_The task_
Only the opening lines of the listing, through the one with "Hints: make use", are to be retyped, each exactly as it stands.

━━━

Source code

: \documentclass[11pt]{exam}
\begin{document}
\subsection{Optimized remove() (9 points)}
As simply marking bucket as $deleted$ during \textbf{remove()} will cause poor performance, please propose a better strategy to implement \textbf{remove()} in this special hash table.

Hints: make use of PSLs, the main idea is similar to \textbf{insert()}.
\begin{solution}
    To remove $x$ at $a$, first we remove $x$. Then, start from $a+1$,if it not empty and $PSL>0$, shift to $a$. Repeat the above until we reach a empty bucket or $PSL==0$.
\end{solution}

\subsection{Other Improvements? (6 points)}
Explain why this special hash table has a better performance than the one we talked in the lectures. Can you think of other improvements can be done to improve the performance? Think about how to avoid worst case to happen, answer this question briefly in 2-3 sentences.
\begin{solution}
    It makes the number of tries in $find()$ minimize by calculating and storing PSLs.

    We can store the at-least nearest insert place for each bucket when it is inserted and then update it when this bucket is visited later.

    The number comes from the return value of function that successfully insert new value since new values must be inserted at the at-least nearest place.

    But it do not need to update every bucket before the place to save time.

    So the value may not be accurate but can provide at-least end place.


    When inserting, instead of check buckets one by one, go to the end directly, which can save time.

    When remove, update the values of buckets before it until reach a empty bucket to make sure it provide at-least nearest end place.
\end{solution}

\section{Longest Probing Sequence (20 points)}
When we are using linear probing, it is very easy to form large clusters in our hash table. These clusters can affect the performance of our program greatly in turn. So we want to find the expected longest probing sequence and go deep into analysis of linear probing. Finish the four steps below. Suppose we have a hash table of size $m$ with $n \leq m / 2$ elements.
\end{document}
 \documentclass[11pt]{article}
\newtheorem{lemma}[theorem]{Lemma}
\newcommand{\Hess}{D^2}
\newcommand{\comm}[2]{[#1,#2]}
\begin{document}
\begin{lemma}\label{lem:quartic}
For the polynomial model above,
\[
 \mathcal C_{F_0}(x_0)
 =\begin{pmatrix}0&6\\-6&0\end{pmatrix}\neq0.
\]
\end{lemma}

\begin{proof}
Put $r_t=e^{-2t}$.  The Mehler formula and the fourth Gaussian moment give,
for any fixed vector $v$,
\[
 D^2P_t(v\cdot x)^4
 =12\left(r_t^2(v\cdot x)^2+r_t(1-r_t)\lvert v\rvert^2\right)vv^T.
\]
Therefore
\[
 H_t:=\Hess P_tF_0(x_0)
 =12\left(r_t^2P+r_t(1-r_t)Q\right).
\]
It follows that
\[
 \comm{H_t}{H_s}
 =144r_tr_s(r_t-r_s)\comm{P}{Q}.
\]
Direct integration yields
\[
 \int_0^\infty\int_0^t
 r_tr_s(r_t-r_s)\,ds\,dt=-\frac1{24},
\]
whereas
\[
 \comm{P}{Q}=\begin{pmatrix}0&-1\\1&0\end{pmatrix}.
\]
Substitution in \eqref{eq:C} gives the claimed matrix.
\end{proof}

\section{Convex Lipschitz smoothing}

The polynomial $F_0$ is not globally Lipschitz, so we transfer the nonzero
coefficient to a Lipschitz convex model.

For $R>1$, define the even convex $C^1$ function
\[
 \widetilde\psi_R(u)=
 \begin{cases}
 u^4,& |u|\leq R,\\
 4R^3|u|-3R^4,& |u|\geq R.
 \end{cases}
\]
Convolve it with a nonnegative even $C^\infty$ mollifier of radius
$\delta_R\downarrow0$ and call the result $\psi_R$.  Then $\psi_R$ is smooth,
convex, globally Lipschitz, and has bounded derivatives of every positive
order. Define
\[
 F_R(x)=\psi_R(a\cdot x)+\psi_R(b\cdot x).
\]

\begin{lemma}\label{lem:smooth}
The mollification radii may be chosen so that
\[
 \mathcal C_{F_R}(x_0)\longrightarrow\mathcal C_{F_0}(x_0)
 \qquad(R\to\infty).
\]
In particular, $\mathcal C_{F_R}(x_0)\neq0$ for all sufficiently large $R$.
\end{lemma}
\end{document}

━━━

_Result of this task_
Source code

: \documentclass[11pt]{exam}
\begin{document}
\subsection{Optimized remove() (9 points)}
As simply marking bucket as $deleted$ during \textbf{remove()} will cause poor performance, please propose a better strategy to implement \textbf{remove()} in this special hash table.

Hints: make use of PSLs, the main idea is similar to \textbf{insert()}.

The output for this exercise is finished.